Problem requirements => From the entries below, work out how many lines contain the string "CardSummaryComponent"; answer with the number alone.
─── Extracted records ───
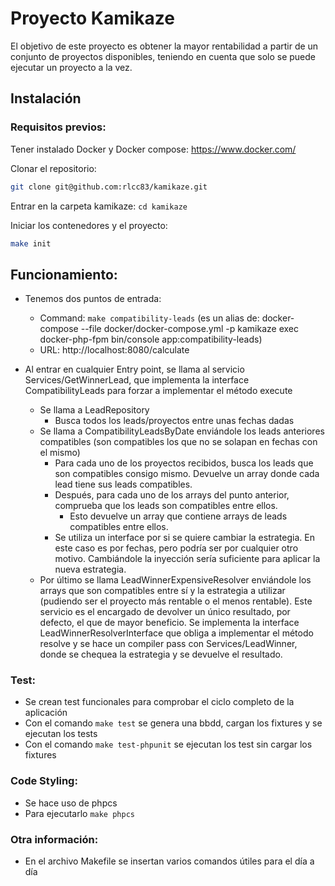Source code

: # Proyecto Kamikaze

El objetivo de este proyecto es obtener la mayor rentabilidad a partir de un conjunto de proyectos disponibles, teniendo en cuenta que solo se puede ejecutar un proyecto a la vez.

## Instalación

### Requisitos previos:
Tener instalado Docker y Docker compose:
https://www.docker.com/

Clonar el repositorio:
```bash
git clone git@github.com:rlcc83/kamikaze.git
```
Entrar en la carpeta kamikaze:
```cd kamikaze```

Iniciar los contenedores y el proyecto:
```bash
make init
```

## Funcionamiento:

- Tenemos dos puntos de entrada:
    - Command: ```make compatibility-leads``` (es un alias de: docker-compose --file docker/docker-compose.yml -p kamikaze exec docker-php-fpm bin/console app:compatibility-leads)
    - URL: http://localhost:8080/calculate

- Al entrar en cualquier Entry point, se llama al servicio Services/GetWinnerLead, que implementa la interface CompatibilityLeads para forzar a implementar el método execute
    - Se llama a LeadRepository
        - Busca todos los leads/proyectos entre unas fechas dadas
    - Se llama a CompatibilityLeadsByDate enviándole los leads anteriores compatibles (son compatibles los que no se solapan en fechas con el mismo)
        - Para cada uno de los proyectos recibidos, busca los leads que son compatibles consigo mismo. Devuelve un array donde cada lead tiene sus leads compatibles.
        - Después, para cada uno de los arrays del punto anterior, comprueba que los leads son compatibles entre ellos.
            - Esto devuelve un array que contiene arrays de leads compatibles entre ellos.
        - Se utiliza un interface por si se quiere cambiar la estrategia. En este caso es por fechas, pero podría ser por cualquier otro motivo. Cambiándole la inyección sería suficiente para aplicar la nueva estrategia.
    - Por último se llama LeadWinnerExpensiveResolver enviándole los arrays que son compatibles entre sí y la estrategia a utilizar (pudiendo ser el proyecto más rentable o el menos rentable). Este servicio es el encargado de devolver un único resultado, por defecto, el que de mayor beneficio. Se implementa la interface LeadWinnerResolverInterface que obliga a implementar el método resolve y se hace un compiler pass con Services/LeadWinner, donde se chequea la estrategia y se devuelve el resultado.

### Test:
- Se crean test funcionales para comprobar el ciclo completo de la aplicación
- Con el comando ```make test``` se genera una bbdd, cargan los fixtures y se ejecutan los tests
- Con el comando ```make test-phpunit``` se ejecutan los test sin cargar los fixtures

### Code Styling:
- Se hace uso de phpcs
- Para ejecutarlo ```make phpcs```

### Otra información:
- En el archivo Makefile se insertan varios comandos útiles para el día a día
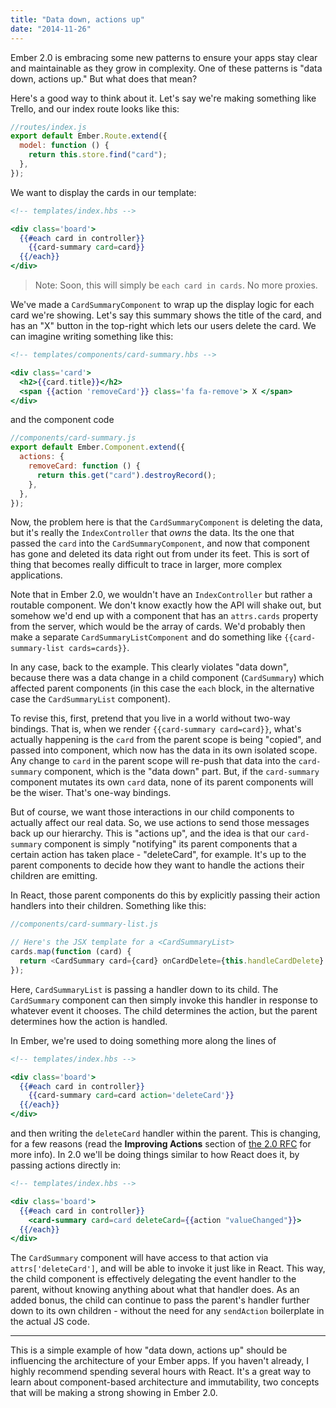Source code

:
 ```yaml
---
title: "Data down, actions up"
date: "2014-11-26"
---
```


Ember 2.0 is embracing some new patterns to ensure your apps stay clear and maintainable as they grow in complexity. One of these patterns is "data down, actions up." But what does that mean?

Here's a good way to think about it. Let's say we're making something like Trello, and our index route looks like this:

```js
//routes/index.js
export default Ember.Route.extend({
  model: function () {
    return this.store.find("card");
  },
});
```

We want to display the cards in our template:

```handlebars
<!-- templates/index.hbs -->

<div class='board'>
  {{#each card in controller}}
    {{card-summary card=card}}
  {{/each}}
</div>
```

> Note: Soon, this will simply be `each card in cards`. No more proxies.

We've made a `CardSummaryComponent` to wrap up the display logic for each card we're showing. Let's say this summary shows the title of the card, and has an "X" button in the top-right which lets our users delete the card. We can imagine writing something like this:

```handlebars
<!-- templates/components/card-summary.hbs -->

<div class='card'>
  <h2>{{card.title}}</h2>
  <span {{action 'removeCard'}} class='fa fa-remove'> X </span>
</div>
```

and the component code

```js
//components/card-summary.js
export default Ember.Component.extend({
  actions: {
    removeCard: function () {
      return this.get("card").destroyRecord();
    },
  },
});
```

Now, the problem here is that the `CardSummaryComponent` is deleting the data, but it's really the `IndexController` that _owns_ the data. Its the one that passed the `card` into the `CardSummaryComponent`, and now that component has gone and deleted its data right out from under its feet. This is sort of thing that becomes really difficult to trace in larger, more complex applications.

Note that in Ember 2.0, we wouldn't have an `IndexController` but rather a routable component. We don't know exactly how the API will shake out, but somehow we'd end up with a component that has an `attrs.cards` property from the server, which would be the array of cards. We'd probably then make a separate `CardSummaryListComponent` and do something like `{{card-summary-list cards=cards}}`.

In any case, back to the example. This clearly violates "data down", because there was a data change in a child component (`CardSummary`) which affected parent components (in this case the `each` block, in the alternative case the `CardSummaryList` component).

To revise this, first, pretend that you live in a world without two-way bindings. That is, when we render `{{card-summary card=card}}`, what's actually happening is the `card` from the parent scope is being "copied", and passed into component, which now has the data in its own isolated scope. Any change to `card` in the parent scope will re-push that data into the `card-summary` component, which is the "data down" part. But, if the `card-summary` component mutates its own `card` data, none of its parent components will be the wiser. That's one-way bindings.

But of course, we want those interactions in our child components to actually affect our real data. So, we use actions to send those messages back up our hierarchy. This is "actions up", and the idea is that our `card-summary` component is simply "notifying" its parent components that a certain action has taken place - "deleteCard", for example. It's up to the parent components to decide how they want to handle the actions their children are emitting.

In React, those parent components do this by explicitly passing their action handlers into their children. Something like this:

```js
//components/card-summary-list.js

// Here's the JSX template for a <CardSummaryList>
cards.map(function (card) {
  return <CardSummary card={card} onCardDelete={this.handleCardDelete} />;
});
```

Here, `CardSummaryList` is passing a handler down to its child. The `CardSummary` component can then simply invoke this handler in response to whatever event it chooses. The child determines the action, but the parent determines how the action is handled.

In Ember, we're used to doing something more along the lines of

```handlebars
<!-- templates/index.hbs -->

<div class='board'>
  {{#each card in controller}}
    {{card-summary card=card action='deleteCard'}}
  {{/each}}
</div>
```

and then writing the `deleteCard` handler within the parent. This is changing, for a few reasons (read the **Improving Actions** section of [the 2.0 RFC](https://github.com/emberjs/rfcs/pull/15) for more info). In 2.0 we'll be doing things similar to how React does it, by passing actions directly in:

```handlebars
<!-- templates/index.hbs -->

<div class='board'>
  {{#each card in controller}}
    <card-summary card=card deleteCard={{action "valueChanged"}}>
  {{/each}}
</div>
```

The `CardSummary` component will have access to that action via `attrs['deleteCard']`, and will be able to invoke it just like in React. This way, the child component is effectively delegating the event handler to the parent, without knowing anything about what that handler does. As an added bonus, the child can continue to pass the parent's handler further down to its own children - without the need for any `sendAction` boilerplate in the actual JS code.

---

This is a simple example of how "data down, actions up" should be influencing the architecture of your Ember apps. If you haven't already, I highly recommend spending several hours with React. It's a great way to learn about component-based architecture and immutability, two concepts that will be making a strong showing in Ember 2.0.
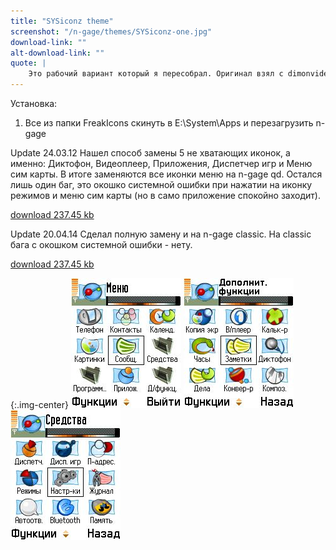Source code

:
 ```yaml
---
title: "SYSiconz theme"
screenshot: "/n-gage/themes/SYSiconz-one.jpg"
download-link: ""
alt-download-link: ""
quote: |
    Это рабочий вариант который я пересобрал. Оригинал взял с dimonvideo, прислал Black92
---
```


Установка:

1. Все из папки FreakIcons скинуть в E:\System\Apps и перезагрузить n-gage

Update 24.03.12 Нашел способ замены 5 не хватающих иконок, а именно: Диктофон, Видеоплеер, Приложения, Диспетчер игр и Меню сим карты. В итоге заменяются все иконки меню на n-gage qd. Остался лишь один баг, это окошко системной ошибки при нажатии на иконку режимов и меню сим карты (но в само приложение спокойно заходит).

[download 237.45 kb](https://n-gage.site/n-gage/themes/FreakIconsQD.zip)

Update 20.04.14 Сделал полную замену и на n-gage classic. На classic бага с окошком системной ошибки - нету.

[download 237.45 kb]()

{:.img-center}
![SYSiconz](/n-gage/themes/SYSiconz-one.jpg)
![SYSiconz](/n-gage/themes/SYSiconz-two.jpg)
![SYSiconz](/n-gage/themes/SYSiconz-three.jpg)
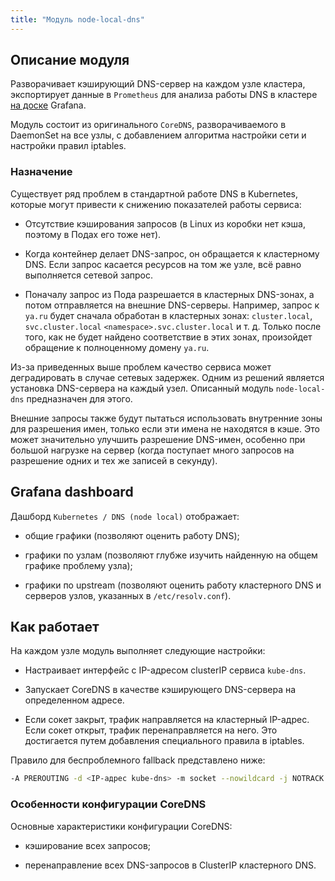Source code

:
 ```yaml
---
title: "Модуль node-local-dns"
---
```


## Описание модуля

Разворачивает кэширующий DNS-сервер на каждом узле кластера, экспортирует данные в `Prometheus` для анализа работы DNS в кластере [на доске](#grafana-dashboard) Grafana.

Модуль состоит из оригинального `CoreDNS`, разворачиваемого в DaemonSet на все узлы, с добавлением алгоритма настройки сети и настройки правил iptables.

### Назначение

Существует ряд проблем в стандартной работе DNS в Kubernetes, которые могут привести к снижению показателей работы сервиса:

* Отсутствие кэширования запросов (в Linux из коробки нет кэша, поэтому в Подах его тоже нет).

* Когда контейнер делает DNS-запрос, он обращается к кластерному DNS. Если запрос касается ресурсов на том же узле, всё равно выполняется сетевой запрос.

* Поначалу запрос из Пода разрешается в кластерных DNS-зонах, а потом отправляется на внешние DNS-серверы. Например, запрос к `ya.ru` будет сначала обработан в кластерных зонах: `cluster.local`, `svc.cluster.local` `<namespace>.svc.cluster.local` и т. д. Только после того, как не будет найдено соответствие в этих зонах, произойдет обращение к полноценному домену `ya.ru`.

Из-за приведенных выше проблем качество сервиса может деградировать в случае сетевых задержек. Одним из решений является установка DNS-сервера на каждый узел. Описанный модуль `node-local-dns` предназначен для этого.

Внешние запросы также будут пытаться использовать внутренние зоны для разрешения имен, только если эти имена не находятся в кэше. Это может значительно улучшить разрешение DNS-имен, особенно при большой нагрузке на сервер (когда поступает много запросов на разрешение одних и тех же записей в секунду).

## Grafana dashboard

Дашборд `Kubernetes / DNS (node local)` отображает:

* общие графики (позволяют оценить работу DNS);

* графики по узлам (позволяют глубже изучить найденную на общем графике проблему узла);

* графики по upstream (позволяют оценить работу кластерного DNS и серверов узлов, указанных в `/etc/resolv.conf`).

## Как работает

На каждом узле модуль выполняет следующие настройки:

* Настраивает интерфейс с IP-адресом clusterIP сервиса `kube-dns`.

* Запускает CoreDNS в качестве кэширующего DNS-сервера на определенном адресе.

* Если сокет закрыт, трафик направляется на кластерный IP-адрес. Если сокет открыт, трафик перенаправляется на него. Это достигается путем добавления специального правила в iptables.

Правило для беспроблемного fallback представлено ниже:

```bash
-A PREROUTING -d <IP-адрес kube-dns> -m socket --nowildcard -j NOTRACK
```

### Особенности конфигурации CoreDNS

Основные характеристики конфигурации CoreDNS:

* кэширование всех запросов;

* перенаправление всех DNS-запросов в ClusterIP кластерного DNS.
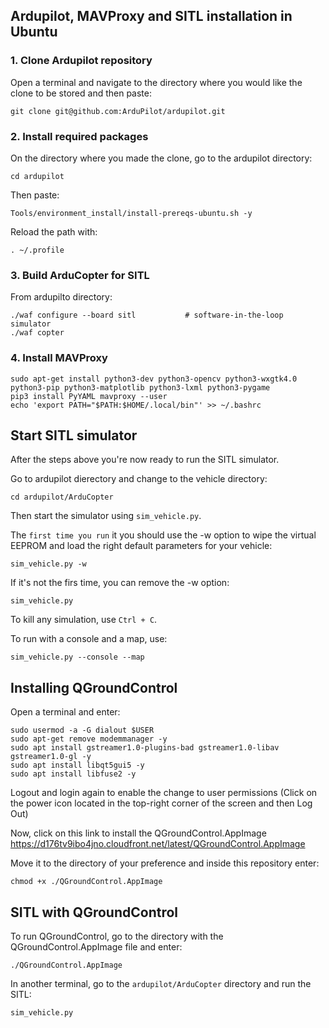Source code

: ## Ardupilot, MAVProxy and SITL installation in Ubuntu

### 1. Clone Ardupilot repository

Open a terminal and navigate to the directory where you would like the clone to be stored and then paste:

```
git clone git@github.com:ArduPilot/ardupilot.git
```

### 2. Install required packages

On the directory where you made the clone, go to the ardupilot directory:

```
cd ardupilot
```

Then paste:

```
Tools/environment_install/install-prereqs-ubuntu.sh -y
```

Reload the path with:
```
. ~/.profile
```

### 3. Build ArduCopter for SITL
From ardupilto directory:

```
./waf configure --board sitl           # software-in-the-loop simulator
./waf copter
```
### 4. Install MAVProxy
```
sudo apt-get install python3-dev python3-opencv python3-wxgtk4.0 python3-pip python3-matplotlib python3-lxml python3-pygame
pip3 install PyYAML mavproxy --user
echo 'export PATH="$PATH:$HOME/.local/bin"' >> ~/.bashrc
```
## Start SITL simulator
After the steps above you're now ready to run the SITL simulator.

Go to ardupilot dierectory and change to the vehicle directory:

```
cd ardupilot/ArduCopter
```

Then start the simulator using `sim_vehicle.py`.

The `first time you run` it you should use the -w option to wipe the virtual EEPROM and load the right default parameters for your vehicle:

```
sim_vehicle.py -w
```

If it's not the firs time, you can remove the -w option:

```
sim_vehicle.py
```

To kill any simulation, use `Ctrl + C`.

To run with a console and a map, use:
```
sim_vehicle.py --console --map
```

## Installing QGroundControl

Open a terminal and enter:

```
sudo usermod -a -G dialout $USER
sudo apt-get remove modemmanager -y
sudo apt install gstreamer1.0-plugins-bad gstreamer1.0-libav gstreamer1.0-gl -y
sudo apt install libqt5gui5 -y
sudo apt install libfuse2 -y
```

Logout and login again to enable the change to user permissions (Click on the power icon located in the top-right corner of the screen and then Log Out)

Now, click on this link to install the QGroundControl.AppImage
https://d176tv9ibo4jno.cloudfront.net/latest/QGroundControl.AppImage

Move it to the directory of your preference and inside this repository enter:

```
chmod +x ./QGroundControl.AppImage
```

## SITL with QGroundControl

To run QGroundControl, go to the directory with the QGroundControl.AppImage file and enter:

```
./QGroundControl.AppImage
```

In another terminal, go to the `ardupilot/ArduCopter` directory and run the SITL:

```
sim_vehicle.py 
```

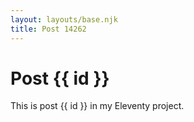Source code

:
 ```yaml
---
layout: layouts/base.njk
title: Post 14262
---
```


# Post {{ id }}

This is post {{ id }} in my Eleventy project.
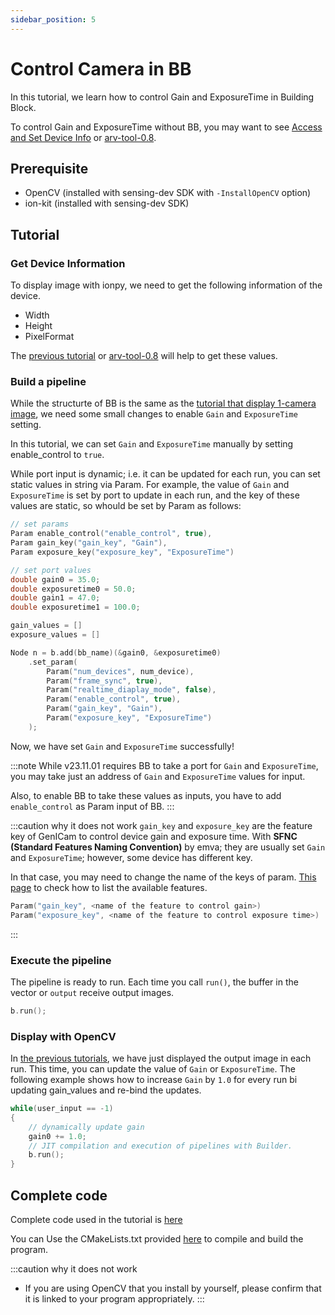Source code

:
 ```yaml
---
sidebar_position: 5
---
```


# Control Camera in BB

In this tutorial, we learn how to control Gain and ExposureTime in Building Block.

To control Gain and ExposureTime without BB, you may want to see [Access and Set Device Info](./set-device-info) or [arv-tool-0.8](../../external/aravis/arv-tools).

## Prerequisite

* OpenCV (installed with sensing-dev SDK with `-InstallOpenCV` option) 
* ion-kit (installed with sensing-dev SDK) 

## Tutorial

### Get Device Information

To display image with ionpy, we need to get the following information of the device.

* Width
* Height
* PixelFormat

The [previous tutorial](obtain-device-info.md) or [arv-tool-0.8](../../external/aravis/arv-tools.md) will help to get these values.

### Build a pipeline

While the structurte of BB is the same as the [tutorial that display 1-camera image](display-image), we need some small changes to enable `Gain` and `ExposureTime` setting.

In this tutorial, we can set `Gain` and `ExposureTime` manually by setting enable_control to `true`.

While port input is dynamic; i.e. it can be updated for each run, you can set static values in string via Param. For example, the value of `Gain` and `ExposureTime` is set by port to update in each run, and the key of these values are static, so whould be set by Param as follows:

```c++
// set params
Param enable_control("enable_control", true),
Param gain_key("gain_key", "Gain"),
Param exposure_key("exposure_key", "ExposureTime")

// set port values
double gain0 = 35.0;
double exposuretime0 = 50.0;
double gain1 = 47.0;
double exposuretime1 = 100.0;

gain_values = []
exposure_values = []

Node n = b.add(bb_name)(&gain0, &exposuretime0)
    .set_param(
        Param("num_devices", num_device),
        Param("frame_sync", true),
        Param("realtime_diaplay_mode", false),
        Param("enable_control", true),
        Param("gain_key", "Gain"),
        Param("exposure_key", "ExposureTime")
    );
```
Now, we have set `Gain` and `ExposureTime` successfully!

:::note
While v23.11.01 requires BB to take a port for `Gain` and `ExposureTime`, you may take just an address of `Gain` and `ExposureTime` values for input.

Also, to enable BB to take these values as inputs, you have to add `enable_control` as Param input of BB.
:::

:::caution why it does not work
`gain_key` and `exposure_key` are the feature key of GenICam to control device gain and exposure time. With **SFNC (Standard Features Naming Convention)** by emva; they are usually set `Gain` and `ExposureTime`; however, some device has different key.

In that case, you may need to change the name of the keys of param. [This page](../../external/aravis/arv-tools#list-the-available-genicam-features) to check how to list the available features.
```c++
Param("gain_key", <name of the feature to control gain>)
Param("exposure_key", <name of the feature to control exposure time>)
```
:::

### Execute the pipeline

The pipeline is ready to run. Each time you call `run()`, the buffer in the vector or `output` receive output images.

```c++
b.run();
```

### Display with OpenCV

In [the previous tutorials](display-image), we have just displayed the output image in each run. This time, you can update the value of `Gain` or `ExposureTime`. The following example shows how to increase `Gain` by `1.0` for every run bi updating gain_values and re-bind the updates.

```c++
while(user_input == -1)
{
    // dynamically update gain
    gain0 += 1.0;
    // JIT compilation and execution of pipelines with Builder.
    b.run(); 
}
```

## Complete code

Complete code used in the tutorial is [here](https://github.com/Sensing-Dev/tutorials/blob/main/cpp/src/tutorial2_control_camera.cpp)

You can Use the CMakeLists.txt provided [here](https://github.com/Sensing-Dev/tutorials/blob/main/cpp/CMAKELists.txt) to compile and build the program.

:::caution why it does not work
* If you are using OpenCV that you install by yourself, please confirm that it is linked to your program appropriately.
:::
───
Expected answer => 2